Monday, May 17, 2010

How do you tell your best friend you're in love with his girlfriend?

You don't. You take comfort in the thought that this, like every other romantic infatuation that you've had, is ephemeral.

If she hadn't started working out and shoehorned herself into those tight jeans last night I wouldn't have even begun thinking about her. It's just an ass, and all I'm seeing of it is merely outlines. I've summed this up so many times, but I'll do it again.

Attraction, especially male attraction, is overwhelmingly visual. We can reduce this type of attraction to geometry, symmetry, curvature. Certain shapes draw our attention. The curvature of breasts or the line created by their cleavage can draw us. The eyes, nose, ears, and mouth and their distance from each other. The shape of an ass and how it projects from the profile of the body. The clever jean manufacturers are to blame for my current commandment-breaking coveting of my neighbor's wife. I've hated her before and that feeling was just as real as this one. This is what I tell myself to break myself from the idea of fucking her. This thought also leads me to a stark realization that my moods and my emotions are so existentially exterior to their objects. I can turn my love of someone off and on like a light, and either emotional state disavows the existence of the other. This feeling is so complete. I hate this about me. But I love her so much right now.
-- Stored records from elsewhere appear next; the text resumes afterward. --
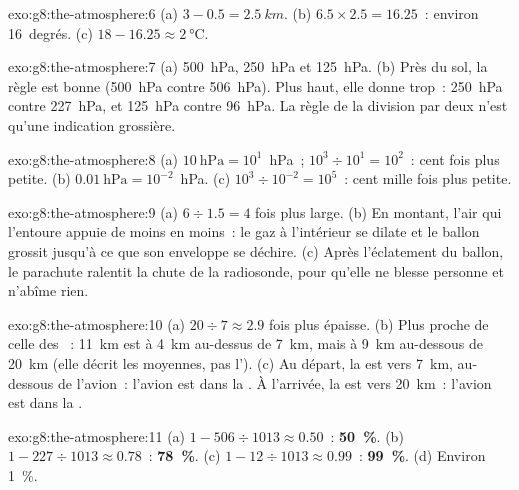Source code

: \begin{solution}{exo:g8:the-atmosphere:6}
(a) $3 - 0.5 = \qty{2.5}{km}$. (b) $6.5 \times 2.5 = 16.25$~: environ
16~degrés. (c) $18 - 16.25 \approx \qty{2}{\degreeCelsius}$.
\end{solution}

\begin{solution}{exo:g8:the-atmosphere:7}
(a) \qty{500}{hPa}, \qty{250}{hPa} et \qty{125}{hPa}. (b) Près du sol, la
règle est bonne (\qty{500}{hPa} contre \qty{506}{hPa}). Plus haut, elle
donne trop~: \qty{250}{hPa} contre \qty{227}{hPa}, et \qty{125}{hPa}
contre \qty{96}{hPa}. La règle de la division par deux n'est qu'une
indication grossière.
\end{solution}

\begin{solution}{exo:g8:the-atmosphere:8}
(a) $10~\text{hPa} = 10^1$~hPa~; $10^3 \div 10^1 = 10^2$~: cent fois plus
petite. (b) $0.01~\text{hPa} = 10^{-2}$~hPa. (c) $10^3 \div 10^{-2} =
10^5$~: cent mille fois plus petite.
\end{solution}

\begin{solution}{exo:g8:the-atmosphere:9}
(a) $6 \div 1.5 = 4$ fois plus large. (b) En montant, l'air qui l'entoure
appuie de moins en moins~: le gaz à l'intérieur se dilate et le ballon
grossit jusqu'à ce que son enveloppe se déchire. (c) Après l'éclatement du
ballon, le parachute ralentit la chute de la radiosonde, pour qu'elle ne
blesse personne et n'abîme rien.
\end{solution}

\begin{solution}{exo:g8:the-atmosphere:10}
(a) $20 \div 7 \approx 2.9$ fois plus épaisse. (b) Plus proche de celle
des ~: \qty{11}{km} est à \qty{4}{km} au-dessus de \qty{7}{km}, mais à \qty{9}{km} au-dessous de \qty{20}{km} (elle décrit les  moyennes, pas l').
(c) Au départ, la  est vers \qty{7}{km}, au-dessous de
l'avion~: l'avion est dans la . À l'arrivée, la  est
vers \qty{20}{km}~: l'avion est dans la .
\end{solution}

\begin{solution}{exo:g8:the-atmosphere:11}
(a) $1 - 506 \div 1013 \approx 0.50$~: \textbf{50~\%}. (b) $1 - 227 \div
1013 \approx 0.78$~: \textbf{78~\%}. (c) $1 - 12 \div 1013 \approx 0.99$~:
\textbf{99~\%}. (d) Environ 1~\%.
\end{solution}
She was a siren last night, and she was caught at a sausage fest. Two friends stopped by my neighbor's place, and she was embroiled in a tiff with her usual weekend companion. After a salvo of text-messages, she removed herself from that situation and settled into a good drunk. That's when she became a bit of a flirt. She wanted me to join her on a late night beer run. I asked her to do a quick sobriety test. I didn't want her to drive, but the thought of going somewhere alone with her enticed me considerably. Her boyfriend, the guy to whom I address my rent checks, drove us, and we all decided to go. We took the sausage fest on the road.

Nothing came of the night except some very latent sexual sparks, and a disruption in my usual masturbation routine as I couldn't remove her from my mind or my constant attention. As much as these situations make me feel very much alive and well, I've constructed a Byzantine bureaucracy of emotions, thought, and behavior that force a consistency onto my being from which I can never stray. That's why I sit at home. That's why I rarely go out. That's why I rarely flirt. That's why I find any and all reason to avoid relationships. That's why I think that any woman with more than one close friend is a political threat and a liability. I dare not share with someone who will publish my inner demons, my inner feelings, my motivations, my desires to her friendship circle. I am alienated by the sentences people speak and write about me. I am utterly alienated by the grammatical function of the third person. I will not be a 'he.' In order to accomplish this, I must remove myself from the topic of discussion. I will prove to anyone that the idea of them is more important to me than their person. It's so goddamn alienating. I'm in love with the network of neurons that activate when I see my neighbor's common-law wife in a pair of tight jeans, not her. She just makes them activate.

Bring me the researchers in white lab coats. Keep my cage clean, my water fresh, and my food full and I'll happily submit to your electronic manipulation of my mind. At least then I'd feel that someone has some modicum of control over my mind other than this projected mind guard who watches my every move and adjudicates the proper self-inflicted punishment. Damn those tight jeans to their own private hell.